Even if you want to access your notes through OneNote on your desktop or through your Skydrive, there are issues with the syncing feature. There does not appear to be a push sync (instant sync). Microsoft just says it syncs periodically. You can manually sync your notes, but that is rather annoying.

The other problem I had is that my notes did not all sync. One note only appears on my phone, even after three manual syncs. That is a deal breaker. If it cannot properly sync, the app has little utility.

If Microsoft makes OneNote for desktop available for free and can fix the sync issue, the app is worth checking out. As of right now, however, the sync issue limits the utility of the app.

7 responses to “Microsoft OneNote for Smartphones”

  1. David says:

    I keep using mobile me and it keeps failing with a message “unable to sync due to inconsistent data” this is consistent with all the other syncing failure over the years, I’m covinced God is telling us all to just wing it.
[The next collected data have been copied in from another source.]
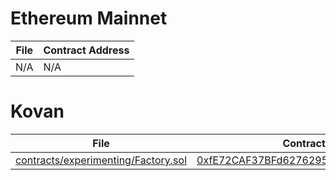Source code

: # Ethereum Mainnet

File | Contract Address
-----|-----------------
N/A | N/A

# Kovan

File | Contract Address
-----|-----------------
[contracts/experimenting/Factory.sol](https://github.com/Alpha-Serpentis-Developments/Project-Mimic/blob/bf09ebcb3fa532d29d9bbce7392d7d60c66a8a49/contracts/experimenting/Factory.sol) | [0xfE72CAF37BFd6276295f34DE7E4Ecf32123e0ecd](https://kovan.etherscan.io/address/0xfe72caf37bfd6276295f34de7e4ecf32123e0ecd)

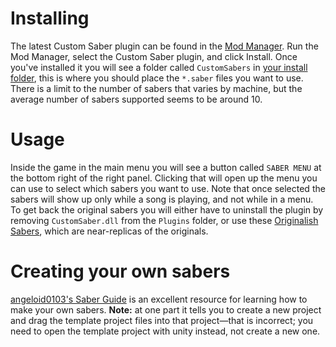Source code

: <!-- TITLE: Custom Sabers -->
<!-- SUBTITLE: Sabers! Axes! High-Caliber Sniper-Scythes! -->
# Installing
The latest Custom Saber plugin can be found in the [Mod Manager](/FAQ/ModManager). Run the Mod Manager, select the Custom Saber plugin, and click Install.
Once you've installed it you will see a folder called `CustomSabers` in [your install folder](/FAQ/install-folder), this is where you should place the `*.saber` files you want to use. There is a limit to the number of sabers that varies by machine, but the average number of sabers supported seems to be around 10.

# Usage
Inside the game in the main menu you will see a button called `SABER MENU` at the bottom right of the right panel. Clicking that will open up the menu you can use to select which sabers you want to use. Note that once selected the sabers will show up only while a song is playing, and not while in a menu. 
To get back the original sabers you will either have to uninstall the plugin by removing `CustomSaber.dll` from the `Plugins` folder, or use these [Originalish Sabers](/uploads/originalish.saber "Originalish"), which are near-replicas of the originals. 

# Creating your own sabers
[angeloid0103's Saber Guide](https://bs.assistant.moe/Sabers) is an excellent resource for learning how to make your own sabers. 
**Note:** at one part it tells you to create a new project and drag the template project files into that project—that is incorrect; you need to open the template project with unity instead, not create a new one. 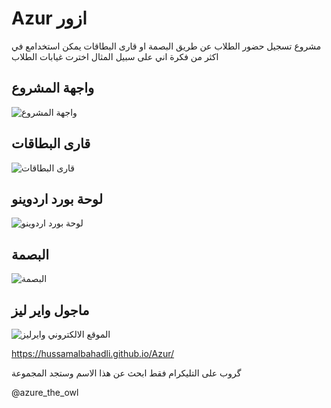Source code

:# Azur ازور
مشروع تسجيل حضور الطلاب عن طريق البصمة او قارى البطاقات يمكن استخدامع في اكثر من فكرة اني على سبيل المثال اخترت 
غيابات الطلاب 


## واجهة المشروع  
![  واجهة المشروع  ](https://github.com/hussamalbahadli/Azur/blob/Azur-Fingerprint/assets/image/s4.jpg
"  واجهة المشروع " )


## قارى البطاقات  
![قارى البطاقات](https://github.com/hussamalbahadli/Azur/blob/Azur-Fingerprint/assets/image/rfid.jpg
"قارى البطاقات ")



##  لوحة بورد اردوينو   
![  لوحة بورد اردوينو  ](https://github.com/hussamalbahadli/Azur/blob/Azur-Fingerprint/assets/image/arduino.jpg
"  لوحة بورد اردوينو " )



## البصمة 
![البصمة](https://github.com/hussamalbahadli/Azur/blob/Azur-Fingerprint/assets/image/Fingerprint.jpg
"البصمة ذاكرة 127 بصمة اصبع تاخذ ")

## ماجول واير ليز 
![وايرليز](https://github.com/hussamalbahadli/Azur/blob/Azur-Fingerprint/assets/image/hc12.jpg
"ماجول واير ليز ")
الموقع الالكتروني 

https://hussamalbahadli.github.io/Azur/

گروب على التليكرام 
فقط ابحث عن هذا الاسم وستجد المجموعة 

@azure_the_owl
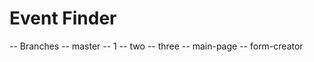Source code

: # Event Finder
 -- Branches
    -- master
    -- 1
    -- two
    -- three
    -- main-page
    -- form-creator
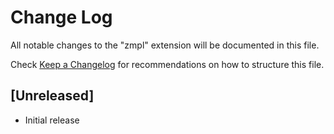 # Change Log

All notable changes to the "zmpl" extension will be documented in this file.

Check [Keep a Changelog](http://keepachangelog.com/) for recommendations on how to structure this file.

## [Unreleased]

- Initial release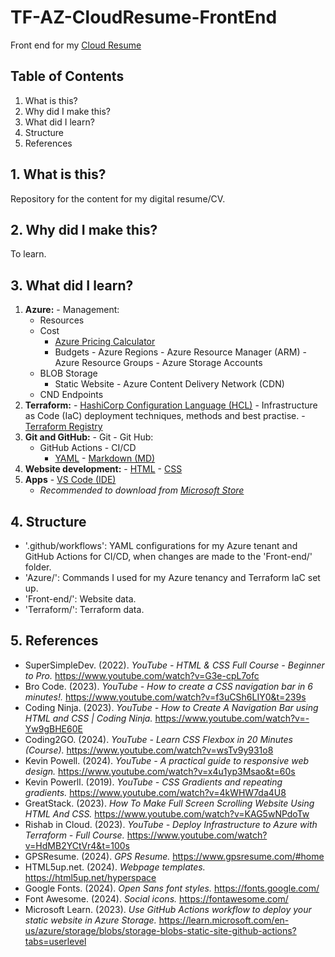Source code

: # **TF-AZ-CloudResume-FrontEnd**
Front end for my [Cloud Resume](https://tf-az-cdn-obedresume.azureedge.net/)

## **Table of Contents**
  1. What is this?
  2. Why did I make this?
  3. What did I learn?
  4. Structure
  4. References

## **1. What is this?**
Repository for the content for my digital resume/CV.<br>

## **2. Why did I make this?**
To learn.

## **3. What did I learn?**
  1. **Azure:**
    - Management:
        - Resources
        - Cost
          - [Azure Pricing Calculator](https://azure.microsoft.com/en-us/pricing/calculator/?msockid=2a753966bbdc602b00612d80baee61e7)
          - Budgets
    - Azure Regions
    - Azure Resource Manager (ARM)
    - Azure Resource Groups
    - Azure Storage Accounts
      - BLOB Storage
          - Static Website
    - Azure Content Delivery Network (CDN)
      - CND Endpoints
  2. **Terraform:**
    - [HashiCorp Configuration Language (HCL)](https://github.com/Obed213/TF-AZ-CloudResume-FrontEnd/blob/main/Terraform/main.tf)
    - Infrastructure as Code (IaC) deployment techniques, methods and best practise.
    - [Terraform Registry](https://registry.terraform.io/)
  3. **Git and GitHub:**
    - Git
    - Git Hub:
      - GitHub Actions - CI/CD
        - [YAML](https://github.com/Obed213/TF-AZ-CloudResume-FrontEnd/blob/main/.github/workflows/frontend.main.yml)
    - [Markdown (MD)](https://github.com/Obed213/TF-AZ-CloudResume-FrontEnd/blob/main/README.md?plain=1)
  4. **Website development:**
    - [HTML](https://github.com/Obed213/TF-AZ-CloudResume-FrontEnd/blob/main/Front-end/index.html)
    - [CSS](https://github.com/Obed213/TF-AZ-CloudResume-FrontEnd/blob/main/Front-end/styles/main.css)
  5. **Apps**
    - [VS Code (IDE)](https://code.visualstudio.com/Download)
      - *Recommended to download from [Microsoft Store](https://apps.microsoft.com/store/detail/XP9KHM4BK9FZ7Q?ocid=pdpshare)*

## **4. Structure**
  - '.github/workflows': YAML configurations for my Azure tenant and GitHub Actions for CI/CD, when changes are made to the 'Front-end/' folder.
  - 'Azure/': Commands I used for my Azure tenancy and Terraform IaC set up.
  - 'Front-end/': Website data.
  - 'Terraform/': Terraform data.

## **5. References**
  - SuperSimpleDev. (2022). *YouTube - HTML & CSS Full Course - Beginner to Pro.* https://www.youtube.com/watch?v=G3e-cpL7ofc
  - Bro Code. (2023). *YouTube - How to create a CSS navigation bar in 6 minutes!.* https://www.youtube.com/watch?v=f3uCSh6LIY0&t=239s
  - Coding Ninja. (2023). *YouTube - How to Create A Navigation Bar using HTML and CSS | Coding Ninja.* https://www.youtube.com/watch?v=-Yw9gBHE60E
  - Coding2GO. (2024). *YouTube - Learn CSS Flexbox in 20 Minutes (Course).* https://www.youtube.com/watch?v=wsTv9y931o8
  - Kevin Powell. (2024). *YouTube - A practical guide to responsive web design.* https://www.youtube.com/watch?v=x4u1yp3Msao&t=60s
  - Kevin Powerll. (2019). *YouTube - CSS Gradients and repeating gradients.*  https://www.youtube.com/watch?v=4kWHW7da4U8
  - GreatStack. (2023). *How To Make Full Screen Scrolling Website Using HTML And CSS.* https://www.youtube.com/watch?v=KAG5wNPdoTw
  - Rishab in Cloud. (2023). *YouTube - Deploy Infrastructure to Azure with Terraform - Full Course.* https://www.youtube.com/watch?v=HdMB2YCtVr4&t=100s
  - GPSResume. (2024). *GPS Resume.* https://www.gpsresume.com/#home
  - HTML5up.net. (2024). *Webpage templates.*  https://html5up.net/hyperspace
  - Google Fonts. (2024). *Open Sans font styles.* https://fonts.google.com/
  - Font Awesome. (2024). *Social icons.* https://fontawesome.com/
  - Microsoft Learn. (2023). *Use GitHub Actions workflow to deploy your static website in Azure Storage.* https://learn.microsoft.com/en-us/azure/storage/blobs/storage-blobs-static-site-github-actions?tabs=userlevel



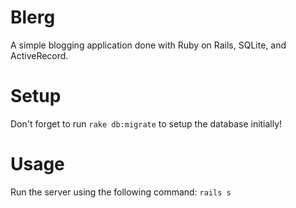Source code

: # Blerg

A simple blogging application done with Ruby on Rails, SQLite, and ActiveRecord.

# Setup

Don't forget to run `rake db:migrate` to setup the database initially!

# Usage

Run the server using the following command: `rails s`


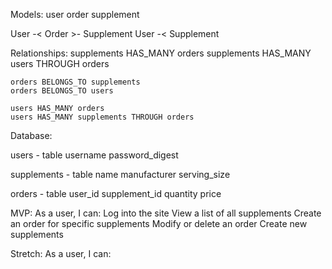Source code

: Models:
    user
    order
    supplement

User -< Order >- Supplement
User -< Supplement

Relationships:
    supplements HAS_MANY orders
    supplements HAS_MANY users THROUGH orders

    orders BELONGS_TO supplements
    orders BELONGS_TO users

    users HAS_MANY orders
    users HAS_MANY supplements THROUGH orders


Database:

users - table
    username
    password_digest

supplements - table
	name
	manufacturer
    serving_size

orders - table
	user_id
	supplement_id
	quantity
	price


MVP: As a user, I can:
    Log into the site
    View a list of all supplements
    Create an order for specific supplements
    Modify or delete an order
    Create new supplements

Stretch: As a user, I can:
    



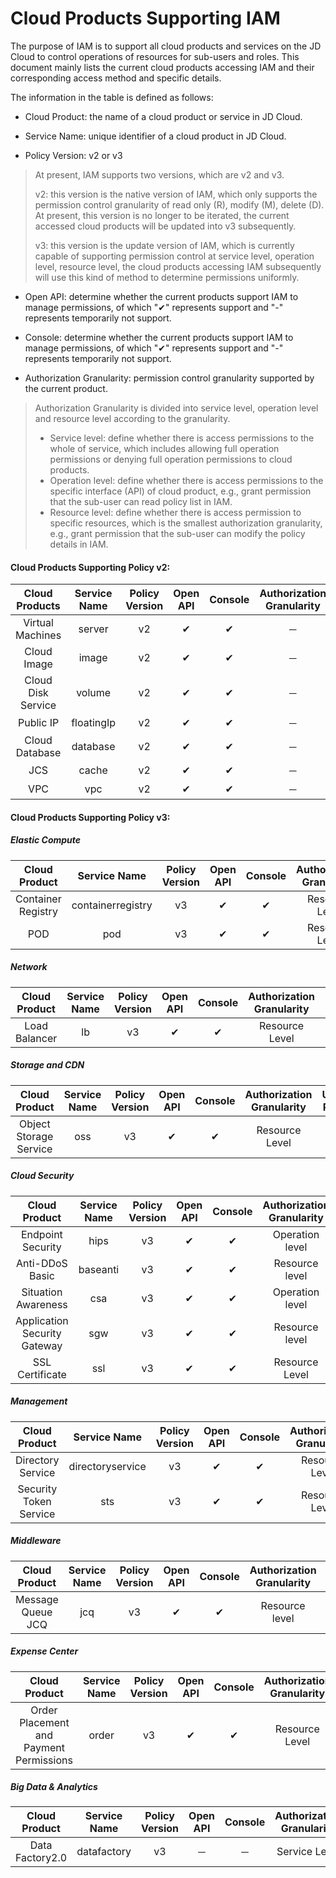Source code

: # Cloud Products Supporting IAM

The purpose of IAM is to support all cloud products and services on the JD Cloud to control operations of resources for sub-users and roles. This document mainly lists the current cloud products accessing IAM and their corresponding access method and specific details.

The information in the table is defined as follows:

- Cloud Product: the name of a cloud product or service in JD Cloud.

- Service Name: unique identifier of a cloud product in JD Cloud.

- Policy Version: v2 or v3

> At present, IAM supports two versions, which are v2 and v3.
>
> v2: this version is the native version of IAM, which only supports the permission control granularity of read only (R), modify (M), delete (D). At present, this version is no longer to be iterated, the current accessed cloud products will be updated into v3 subsequently.
>
> v3: this version is the update version of IAM, which is currently capable of supporting permission control at service level, operation level, resource level, the cloud products accessing IAM subsequently will use this kind of method to determine permissions uniformly.

- Open API: determine whether the current products support IAM to manage permissions, of which "✔" represents support and "-" represents temporarily not support.

- Console: determine whether the current products support IAM to manage permissions, of which "✔" represents support and "-" represents temporarily not support.

- Authorization Granularity: permission control granularity supported by the current product.

> Authorization Granularity is divided into service level, operation level and resource level according to the granularity.
>
> - Service level: define whether there is access permissions to the whole of service, which includes allowing full operation permissions or denying full operation permissions to cloud products.
> - Operation level: define whether there is access permissions to the specific interface (API) of cloud product, e.g., grant permission that the sub-user can read policy list in IAM.
> - Resource level: define whether there is access permission to specific resources, which is the smallest authorization granularity, e.g., grant permission that the sub-user can modify the policy details in IAM.

#### Cloud Products Supporting Policy v2:
|  **Cloud Products**  | **Service Name** | **Policy Version** | **Open API** | **Console** | **Authorization Granularity** | **User Roles** | **Service Roles** |
| :----------: | :--------------: | :------: | :------: | :----: | :------: | :------: | :------: |
|    Virtual Machines    |      server      |    v2    |    ✔     |   ✔    |   －     |   －   |    －     |
|    Cloud Image    |      image       |    v2    |    ✔     |   ✔    |    －    |   －    |    －     |
|    Cloud Disk Service    |      volume      |    v2    |    ✔     |   ✔    |    －    |   －    |    －    |
|    Public IP    |    floatingIp    |    v2    |    ✔     |   ✔    |    －    |    －     |    －   |
|   Cloud Database   |     database     |    v2    |    ✔     |   ✔    |    －    |    －   |    －    |
|    JCS    |      cache       |    v2    |    ✔     |   ✔    |   －   |    －    |   －     |
|     VPC      |       vpc        |    v2    |    ✔     |   ✔    |    －    |   －    |   －     |


#### Cloud Products Supporting Policy v3:
##### Elastic Compute
|  **Cloud Product**  | **Service Name** | **Policy Version** | **Open API** | **Console** | **Authorization Granularity** | **User Role** | **Service Role** |
| :----------: | :--------------: | :------: | :------: | :----: | :------: | :------: | :------: |
| Container Registry  |       containerregistry        |    v3    |    ✔     |   ✔    |  Resource Level  |   －     |    －    |
|     POD      |       pod        |    v3    |    ✔     |   ✔    |  Resource Level  |    －    |   －    |
##### Network
|  **Cloud Product**  | **Service Name** | **Policy Version** | **Open API** | **Console** | **Authorization Granularity** | **User Role** | **Service Role** |
| :----------: | :--------------: | :------: | :------: | :----: | :------: | :------: | :------: |
|   Load Balancer   |        lb        |    v3    |    ✔     |   ✔    |  Resource Level  |   －    |   －     |
##### Storage and CDN
|  **Cloud Product**  | **Service Name** | **Policy Version** | **Open API** | **Console** | **Authorization Granularity** | **User Role** | **Service Role** |
| :----------: | :--------------: | :------: | :------: | :----: | :------: | :------: | :------: |
| Object Storage Service  |     oss       |    v3    |    ✔     |   ✔    |  Resource Level  |   －     |    －    |
##### Cloud Security
|  **Cloud Product**  | **Service Name** | **Policy Version** | **Open API** | **Console** | **Authorization Granularity** | **User Role** | **Service Role** |
| :----------: | :--------------: | :------: | :------: | :----: | :------: | :------: | :------: |
|   Endpoint Security   |       hips       |    v3    |    ✔     |   ✔    |Operation level  |   －     |   －   |
| Anti-DDoS Basic |     baseanti     |    v3    |    ✔     |   ✔    | Resource level  |   －    |   －    |
|   Situation Awareness   |       csa        |    v3    |    ✔     |   ✔    |  Operation level  |   －     |   －     |
| Application Security Gateway |       sgw        |    v3    |    ✔     |   ✔    |Resource level  |   －     |    －     |
|SSL Certificate |    ssl      |    v3    |    ✔     |   ✔    |  Resource Level  |   ✔    |    －    |
##### Management
|  **Cloud Product**  | **Service Name** | **Policy Version** | **Open API** | **Console** | **Authorization Granularity** | **User Role** | **Service Role** |
| :----------: | :--------------: | :------: | :------: | :----: | :------: | :------: | :------: |
| Directory Service |     directoryservice     |    v3    |    ✔     |   ✔    |  Resource Level  |   ✔    |    ✔   |
|Security Token Service |    sts     |    v3    |    ✔     |   ✔    |  Resource Level  |    －    |    －   |
##### Middleware
|  **Cloud Product**  | **Service Name** | **Policy Version** | **Open API** | **Console** | **Authorization Granularity** | **User Role** | **Service Role** |
| :----------: | :--------------: | :------: | :------: | :----: | :------: | :------: | :------: |
| Message Queue JCQ  |       jcq        |    v3    |    ✔     |   ✔    | Resource level  |   －     |    －    |
##### Expense Center
|  **Cloud Product**  | **Service Name** | **Policy Version** | **Open API** | **Console** | **Authorization Granularity** | **User Role** | **Service Role** |
| :----------: | :--------------: | :------: | :------: | :----: | :------: | :------: | :------: |
| Order Placement and Payment Permissions  |      order       |    v3    |   ✔       |  ✔     |  Resource Level  |   －     |    －    |
##### Big Data & Analytics
|  **Cloud Product**  | **Service Name** | **Policy Version** | **Open API** | **Console** | **Authorization Granularity** | **User Role** | **Service Role** |
| :----------: | :--------------: | :------: | :------: | :----: | :------: | :------: | :------: |
| Data Factory2.0  |       datafactory       |    v3    |   －      |  －    |  Service Level  |   －     |    －    |
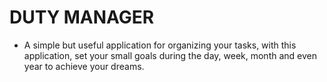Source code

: # DUTY MANAGER 
- A simple but useful application for organizing your tasks, with this application, set your small goals during the day, week, month and even year to achieve your dreams.
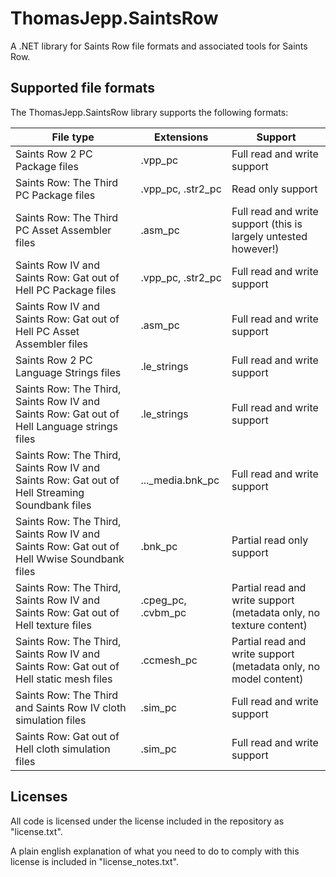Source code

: # ThomasJepp.SaintsRow
A .NET library for Saints Row file formats and associated tools for Saints Row.

## Supported file formats
The ThomasJepp.SaintsRow library supports the following formats:

| File type | Extensions | Support |
|-----------|------------|---------|
| Saints Row 2 PC Package files | .vpp_pc | Full read and write support |
| Saints Row: The Third PC Package files | .vpp_pc, .str2_pc | Read only support |
| Saints Row: The Third PC Asset Assembler files | .asm_pc | Full read and write support (this is largely untested however!) |
| Saints Row IV and Saints Row: Gat out of Hell PC Package files | .vpp_pc, .str2_pc | Full read and write support |
| Saints Row IV and Saints Row: Gat out of Hell PC Asset Assembler files | .asm_pc | Full read and write support |
| Saints Row 2 PC Language Strings files | .le_strings | Full read and write support |
| Saints Row: The Third, Saints Row IV and Saints Row: Gat out of Hell Language strings files | .le_strings | Full read and write support |
| Saints Row: The Third, Saints Row IV and Saints Row: Gat out of Hell Streaming Soundbank files | ..._media.bnk_pc | Full read and write support |
| Saints Row: The Third, Saints Row IV and Saints Row: Gat out of Hell Wwise Soundbank files | .bnk_pc | Partial read only support |
| Saints Row: The Third, Saints Row IV and Saints Row: Gat out of Hell texture files | .cpeg_pc, .cvbm_pc | Partial read and write support (metadata only, no texture content) |
| Saints Row: The Third, Saints Row IV and Saints Row: Gat out of Hell static mesh files | .ccmesh_pc | Partial read and write support (metadata only, no model content) |
| Saints Row: The Third and Saints Row IV cloth simulation files | .sim_pc | Full read and write support |
| Saints Row: Gat out of Hell cloth simulation files | .sim_pc | Full read and write support |

## Licenses
All code is licensed under the license included in the repository as "license.txt".

A plain english explanation of what you need to do to comply with this license is included in "license_notes.txt".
  2. It makes sense that Microsoft moved this app to the iPhone. Too bad they can’t offer OneNote for free. I think they’re shooting themselves in the foot by selling it, especially considering how late they entered the market of apps for smartphones!

  3. I absolutely love OneNote. I used in undergrad and intend to use it for law school, too. As a paralegal, I used it in our office as a trial notebook. The organizational features such as sorting by tabs, etc. make accessing the desired item pretty quick. Its just too bad there seems to be some glitches. Perhaps developers will work out the kinks. Nevertheless, thanks Randall for the insightful posting!

  4. Randall Ryder says:

    I actually liked the app by itself, but the sync issues are a deal breaker for me.

  5. Sam Glover says:

    Since OneNote isn’t available for Mac, your conclusion seems justified for Mac users. But I’ve been playing with OneNote on today, and it’s pretty sweet note-taking software. I prefer Evernote, but I think OneNote would be a much better option for keeping track of client-related notes.

    So for people who use OneNote, either locally or on, the ability to extend functionality to smartphones is awesome.